_WHAT IS BEING ASKED_:
From the first line of the data down to the line bearing "## 🚀 Funcionalidades da API", output every line exactly and include no pictures.

Start of DATASET RECORDS

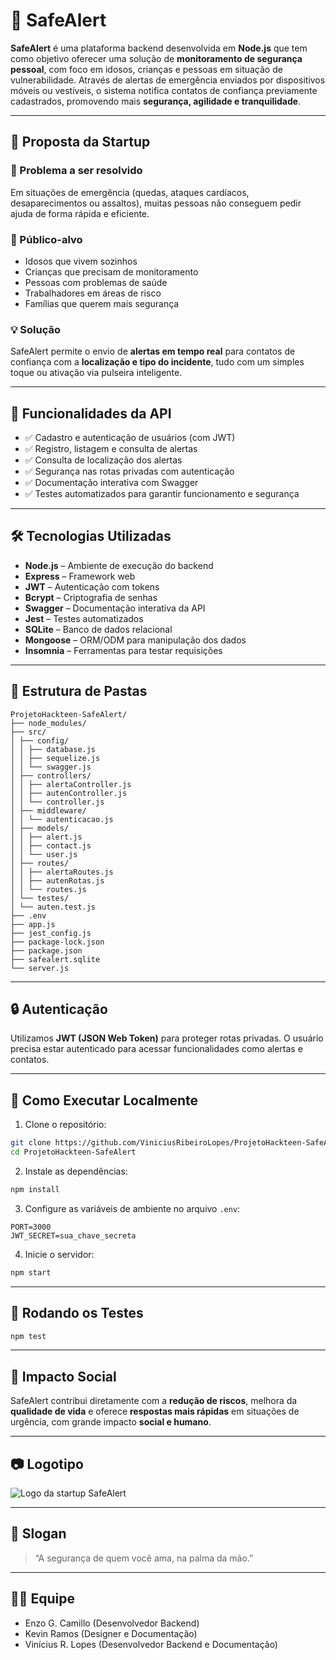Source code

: 
# 🚨 SafeAlert

**SafeAlert** é uma plataforma backend desenvolvida em **Node.js** que tem como objetivo oferecer uma solução de **monitoramento de segurança pessoal**, com foco em idosos, crianças e pessoas em situação de vulnerabilidade. Através de alertas de emergência enviados por dispositivos móveis ou vestíveis, o sistema notifica contatos de confiança previamente cadastrados, promovendo mais **segurança, agilidade e tranquilidade**.

---

## 🧠 Proposta da Startup

### 🎯 Problema a ser resolvido

Em situações de emergência (quedas, ataques cardíacos, desaparecimentos ou assaltos), muitas pessoas não conseguem pedir ajuda de forma rápida e eficiente.

### 👥 Público-alvo

- Idosos que vivem sozinhos
- Crianças que precisam de monitoramento
- Pessoas com problemas de saúde
- Trabalhadores em áreas de risco
- Famílias que querem mais segurança

### 💡 Solução

SafeAlert permite o envio de **alertas em tempo real** para contatos de confiança com a **localização e tipo do incidente**, tudo com um simples toque ou ativação via pulseira inteligente.

---

## 🚀 Funcionalidades da API

- ✅ Cadastro e autenticação de usuários (com JWT)
- ✅ Registro, listagem e consulta de alertas
- ✅ Consulta de localização dos alertas
- ✅ Segurança nas rotas privadas com autenticação
- ✅ Documentação interativa com Swagger
- ✅ Testes automatizados para garantir funcionamento e segurança

---

## 🛠️ Tecnologias Utilizadas

- **Node.js** – Ambiente de execução do backend
- **Express** – Framework web
- **JWT** – Autenticação com tokens
- **Bcrypt** – Criptografia de senhas
- **Swagger** – Documentação interativa da API
- **Jest** – Testes automatizados
- **SQLite** – Banco de dados relacional
- **Mongoose** – ORM/ODM para manipulação dos dados
- **Insomnia** – Ferramentas para testar requisições

---

## 📁 Estrutura de Pastas

```
ProjetoHackteen-SafeAlert/
├── node_modules/
├── src/
│ ├── config/
│ │ ├── database.js
│ │ ├── sequelize.js
│ │ └── swagger.js
│ ├── controllers/
│ │ ├── alertaController.js
│ │ ├── autenController.js
│ │ └── controller.js
│ ├── middleware/
│ │ └── autenticacao.js
│ ├── models/
│ │ ├── alert.js
│ │ ├── contact.js
│ │ └── user.js
│ ├── routes/
│ │ ├── alertaRoutes.js
│ │ ├── autenRotas.js
│ │ └── routes.js
│ └── testes/
│ └── auten.test.js
├── .env
├── app.js
├── jest_config.js
├── package-lock.json
├── package.json
├── safealert.sqlite
└── server.js
```

---

## 🔒 Autenticação

Utilizamos **JWT (JSON Web Token)** para proteger rotas privadas. O usuário precisa estar autenticado para acessar funcionalidades como alertas e contatos.

---

## 📌 Como Executar Localmente

1. Clone o repositório:

```bash
git clone https://github.com/ViniciusRibeiroLopes/ProjetoHackteen-SafeAlert.git
cd ProjetoHackteen-SafeAlert
```

2. Instale as dependências:

```bash
npm install
```

3. Configure as variáveis de ambiente no arquivo `.env`:

```env
PORT=3000
JWT_SECRET=sua_chave_secreta
```

4. Inicie o servidor:

```bash
npm start
```

---

## 🧪 Rodando os Testes

```bash
npm test
```

---

## 🧠 Impacto Social

SafeAlert contribui diretamente com a **redução de riscos**, melhora da **qualidade de vida** e oferece **respostas mais rápidas** em situações de urgência, com grande impacto **social e humano**.

---

## 📷 Logotipo

![Logo da startup SafeAlert](https://github.com/user-attachments/assets/ae63537d-6462-48a6-b518-816b379908b7)

---

## 💬 Slogan

> “A segurança de quem você ama, na palma da mão.”

---

## 👨‍💻 Equipe

- Enzo G. Camillo (Desenvolvedor Backend)
- Kevin Ramos (Designer e Documentação)
- Vinícius R. Lopes (Desenvolvedor Backend e Documentação)
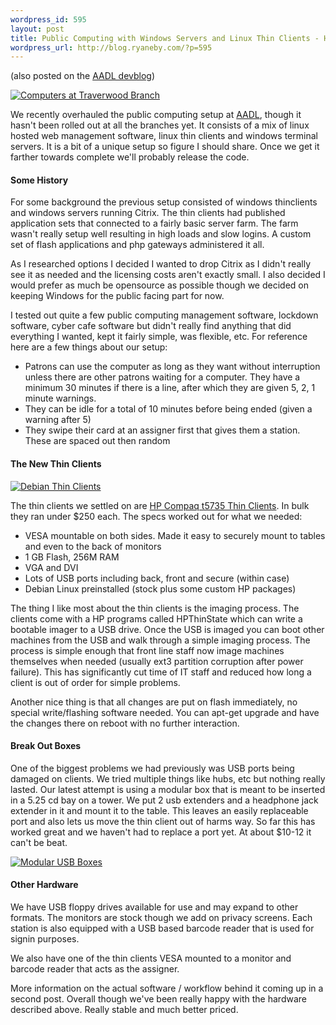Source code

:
 ```yaml
--- 
wordpress_id: 595
layout: post
title: Public Computing with Windows Servers and Linux Thin Clients - Hardware
wordpress_url: http://blog.ryaneby.com/?p=595
---
```

(also posted on the <a href="http://www.aadl.org/devblog">AADL devblog</a>)

<a href="http://www.flickr.com/photos/ejk/2636115429/"><img src="http://farm4.static.flickr.com/3279/2636115429_d15372d71a.jpg" alt="Computers at Traverwood Branch" /></a>

We recently overhauled the public computing setup at <a href="http://www.aadl.org">AADL</a>, though it hasn't been rolled out at all the branches yet. It consists of a mix of linux hosted web management software, linux thin clients and windows terminal servers. It is a bit of a unique setup so figure I should share. Once we get it farther towards complete we'll probably release the code. 

<h4>Some History</h4>

For some background the previous setup consisted of windows thinclients and windows servers running Citrix. The thin clients had published application sets that connected to a fairly basic server farm. The farm wasn't really setup well resulting in high loads and slow logins. A custom set of flash applications and php gateways administered it all.

As I researched options I decided I wanted to drop Citrix as I didn't really see it as needed and the licensing costs aren't exactly small. I also decided I would prefer as much be opensource as possible though we decided on keeping Windows for the public facing part for now.

I tested out quite a few public computing management software, lockdown software, cyber cafe software but didn't really find anything that did everything I wanted, kept it fairly simple, was flexible, etc. For reference here are a few things about our setup:
<ul>
	<li>Patrons can use the computer as long as they want without interruption unless there are other patrons waiting for a computer. They have a minimum 30 minutes if there is a line, after which they are given 5, 2, 1 minute warnings.</li>
	<li>They can be idle for a total of 10 minutes before being ended (given a warning after 5)</li>
	<li>They swipe their card at an assigner first that gives them a station. These are spaced out then random</li>
</ul>

<h4>The New Thin Clients</h4>

<a href="http://www.flickr.com/photos/ejk/2616603311/"><img src="http://farm4.static.flickr.com/3199/2616603311_018ba08858.jpg" alt="Debian Thin Clients" /></a>

The thin clients we settled on are <a href="http://h10010.www1.hp.com/wwpc/us/en/sm/WF05a/12454-12454-321959-338927-89307-3634729.html">HP Compaq t5735 Thin Clients</a>. In bulk they ran under $250 each. The specs worked out for what we needed:


* VESA mountable on both sides. Made it easy to securely mount to tables and even to the back of monitors
* 1 GB Flash, 256M RAM
* VGA and DVI
* Lots of USB ports including back, front and secure (within case)
* Debian Linux preinstalled (stock plus some custom HP packages)


The thing I like most about the thin clients is the imaging process. The clients come with a HP programs called HPThinState which can write a bootable imager to a USB drive. Once the USB is imaged you can boot other machines from the USB and walk through a simple imaging process. The process is simple enough that front line staff now image machines themselves when needed (usually ext3 partition corruption after power failure). This has significantly cut time of IT staff and reduced how long a client is out of order for simple problems.

Another nice thing is that all changes are put on flash immediately, no special write/flashing software needed. You can apt-get upgrade and have the changes there on reboot with no further interaction.

<h4>Break Out Boxes</h4>

One of the biggest problems we had previously was USB ports being damaged on clients. We tried multiple things like hubs, etc but nothing really lasted. Our latest attempt is using a modular box that is meant to be inserted in a 5.25 cd bay on a tower. We put 2 usb extenders and a headphone jack extender in it and mount it to the table. This leaves an easily replaceable port and also lets us move the thin client out of harms way. So far this has worked great and we haven't had to replace a port yet. At about $10-12 it can't be beat.

<a href="http://www.flickr.com/photos/ejk/3463165138/"><img src="http://farm4.static.flickr.com/3633/3463165138_cf779e2cb5.jpg" alt="Modular USB Boxes" /></a>

<h4>Other Hardware</h4>

We have USB floppy drives available for use and may expand to other formats. The monitors are stock though we add on privacy screens. Each station is also equipped with a USB based barcode reader that is used for signin purposes.

We also have one of the thin clients VESA mounted to a monitor and barcode reader that acts as the assigner.

More information on the actual software / workflow behind it coming up in a second post. Overall though we've been really happy with the hardware described above. Really stable and much better priced.
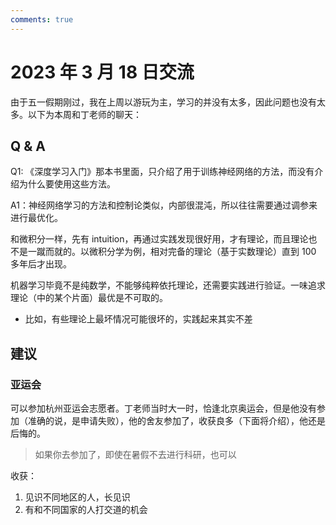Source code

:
 ```yaml
---
comments: true
---
```



# 2023 年 3 月 18 日交流

由于五一假期刚过，我在上周以游玩为主，学习的并没有太多，因此问题也没有太多。以下为本周和丁老师的聊天：

## Q & A

Q1: 《深度学习入门》那本书里面，只介绍了用于训练神经网络的方法，而没有介绍为什么要使用这些方法。

A1：神经网络学习的方法和控制论类似，内部很混沌，所以往往需要通过调参来进行最优化。

和微积分一样，先有 intuition，再通过实践发现很好用，才有理论，而且理论也不是一蹴而就的。以微积分学为例，相对完备的理论（基于实数理论）直到 100 多年后才出现。

机器学习毕竟不是纯数学，不能够纯粹依托理论，还需要实践进行验证。一味追求理论（中的某个片面）最优是不可取的。
- 比如，有些理论上最坏情况可能很坏的，实践起来其实不差

## 建议

### 亚运会

可以参加杭州亚运会志愿者。丁老师当时大一时，恰逢北京奥运会，但是他没有参加（准确的说，是申请失败），他的舍友参加了，收获良多（下面将介绍），他还是后悔的。

> 如果你去参加了，即使在暑假不去进行科研，也可以

收获：
1. 见识不同地区的人，长见识
2. 有和不同国家的人打交道的机会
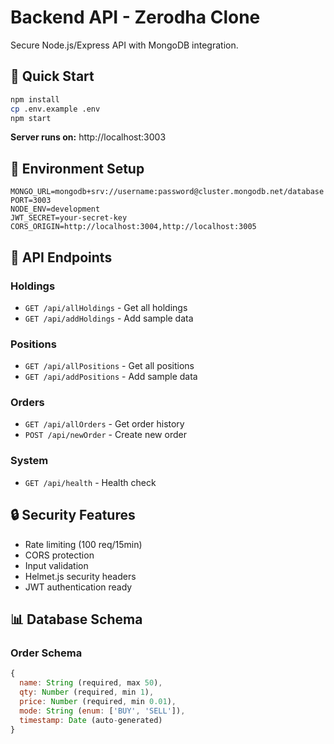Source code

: # Backend API - Zerodha Clone

Secure Node.js/Express API with MongoDB integration.

## 🚀 Quick Start

```bash
npm install
cp .env.example .env
npm start
```

**Server runs on:** http://localhost:3003

## 🔧 Environment Setup

```env
MONGO_URL=mongodb+srv://username:password@cluster.mongodb.net/database
PORT=3003
NODE_ENV=development
JWT_SECRET=your-secret-key
CORS_ORIGIN=http://localhost:3004,http://localhost:3005
```

## 🚦 API Endpoints

### Holdings
- `GET /api/allHoldings` - Get all holdings
- `GET /api/addHoldings` - Add sample data

### Positions  
- `GET /api/allPositions` - Get all positions
- `GET /api/addPositions` - Add sample data

### Orders
- `GET /api/allOrders` - Get order history
- `POST /api/newOrder` - Create new order

### System
- `GET /api/health` - Health check

## 🔒 Security Features

- Rate limiting (100 req/15min)
- CORS protection
- Input validation
- Helmet.js security headers
- JWT authentication ready

## 📊 Database Schema

### Order Schema
```javascript
{
  name: String (required, max 50),
  qty: Number (required, min 1),
  price: Number (required, min 0.01),
  mode: String (enum: ['BUY', 'SELL']),
  timestamp: Date (auto-generated)
}
```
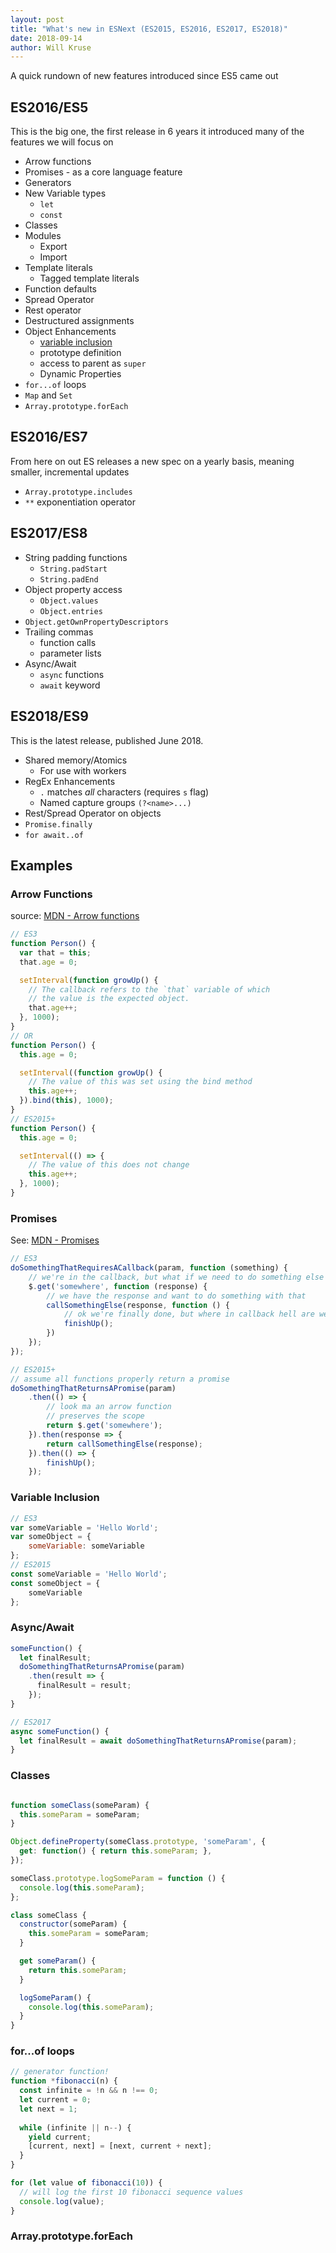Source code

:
 ```yaml
---
layout: post
title: "What's new in ESNext (ES2015, ES2016, ES2017, ES2018)"
date: 2018-09-14
author: Will Kruse
---
```

A quick rundown of new features introduced since ES5 came out

## ES2016/ES5 ##

This is the big one, the first release in 6 years it introduced many of the features we will focus on

- Arrow functions
- Promises - as a core language feature
- Generators
- New Variable types
  - `let`
  - `const`
- Classes
- Modules
  - Export
  - Import
- Template literals
  - Tagged template literals
- Function defaults
- Spread Operator
- Rest operator
- Destructured assignments
- Object Enhancements
  - [variable inclusion](#variable-inclusion)
  - prototype definition
  - access to parent as `super`
  - Dynamic Properties
- `for...of` loops
- `Map` and `Set`
- `Array.prototype.forEach`

## ES2016/ES7 ##

From here on out ES releases a new spec on a yearly basis, meaning smaller, incremental updates

- `Array.prototype.includes`
- `**` exponentiation operator

## ES2017/ES8 ##

- String padding functions
  - `String.padStart`
  - `String.padEnd`
- Object property access
  - `Object.values`
  - `Object.entries`
- `Object.getOwnPropertyDescriptors`
- Trailing commas
  - function calls
  - parameter lists
- Async/Await
  - `async` functions
  - `await` keyword

## ES2018/ES9 ##

This is the latest release, published June 2018.

- Shared memory/Atomics
  - For use with workers
- RegEx Enhancements
  - `.` matches _all_ characters (requires `s` flag)
  - Named capture groups `(?<name>...)`
- Rest/Spread Operator on objects
- `Promise.finally`
- `for await..of`

## Examples ##

### <a href="arrow-functions"></a> Arrow Functions ###

source: [MDN - Arrow functions](https://developer.mozilla.org/en-US/docs/Web/JavaScript/Reference/Functions/Arrow_functions)

```js
// ES3
function Person() {
  var that = this;
  that.age = 0;

  setInterval(function growUp() {
    // The callback refers to the `that` variable of which
    // the value is the expected object.
    that.age++;
  }, 1000);
}
// OR
function Person() {
  this.age = 0;

  setInterval((function growUp() {
    // The value of this was set using the bind method
    this.age++;
  }).bind(this), 1000);
}
// ES2015+
function Person() {
  this.age = 0;

  setInterval(() => {
    // The value of this does not change
    this.age++;
  }, 1000);
}
```

### <a href="promises"></a> Promises ###

See: [MDN - Promises](https://developer.mozilla.org/en-US/docs/Web/JavaScript/Reference/Global_Objects/Promise)

```js
// ES3
doSomethingThatRequiresACallback(param, function (something) {
    // we're in the callback, but what if we need to do something else that needs a callback...
    $.get('somewhere', function (response) {
        // we have the response and want to do something with that
        callSomethingElse(response, function () {
            // ok we're finally done, but where in callback hell are we?
            finishUp();
        })
    });
});

// ES2015+
// assume all functions properly return a promise
doSomethingThatReturnsAPromise(param)
    .then(() => {
        // look ma an arrow function
        // preserves the scope
        return $.get('somewhere');
    }).then(response => {
        return callSomethingElse(response);
    }).then(() => {
        finishUp();
    });
```

### <a href="variable-inclusion"></a> Variable Inclusion ###

```js
// ES3
var someVariable = 'Hello World';
var someObject = {
    someVariable: someVariable
};
// ES2015
const someVariable = 'Hello World';
const someObject = {
    someVariable
};
```

### Async/Await ###

```js
someFunction() {
  let finalResult;
  doSomethingThatReturnsAPromise(param)
    .then(result => {
      finalResult = result;
    });
}

// ES2017
async someFunction() {
  let finalResult = await doSomethingThatReturnsAPromise(param);
}
```

### Classes ###

```js

function someClass(someParam) {
  this.someParam = someParam;
}

Object.defineProperty(someClass.prototype, 'someParam', {
  get: function() { return this.someParam; },
});

someClass.prototype.logSomeParam = function () {
  console.log(this.someParam);
};

class someClass {
  constructor(someParam) {
    this.someParam = someParam;
  }

  get someParam() {
    return this.someParam;
  }

  logSomeParam() {
    console.log(this.someParam);
  }
}
```

### for...of loops ###

```js
// generator function!
function *fibonacci(n) {
  const infinite = !n && n !== 0;
  let current = 0;
  let next = 1;
  
  while (infinite || n--) {
    yield current;
    [current, next] = [next, current + next];
  }
}

for (let value of fibonacci(10)) {
  // will log the first 10 fibonacci sequence values
  console.log(value);
}
```

### Array.prototype.forEach ###

```js
```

End of DATASET RECORDS

_REPLY_:
Source code

: 
# 🚨 SafeAlert

**SafeAlert** é uma plataforma backend desenvolvida em **Node.js** que tem como objetivo oferecer uma solução de **monitoramento de segurança pessoal**, com foco em idosos, crianças e pessoas em situação de vulnerabilidade. Através de alertas de emergência enviados por dispositivos móveis ou vestíveis, o sistema notifica contatos de confiança previamente cadastrados, promovendo mais **segurança, agilidade e tranquilidade**.

---

## 🧠 Proposta da Startup

### 🎯 Problema a ser resolvido

Em situações de emergência (quedas, ataques cardíacos, desaparecimentos ou assaltos), muitas pessoas não conseguem pedir ajuda de forma rápida e eficiente.

### 👥 Público-alvo

- Idosos que vivem sozinhos
- Crianças que precisam de monitoramento
- Pessoas com problemas de saúde
- Trabalhadores em áreas de risco
- Famílias que querem mais segurança

### 💡 Solução

SafeAlert permite o envio de **alertas em tempo real** para contatos de confiança com a **localização e tipo do incidente**, tudo com um simples toque ou ativação via pulseira inteligente.

---

## 🚀 Funcionalidades da API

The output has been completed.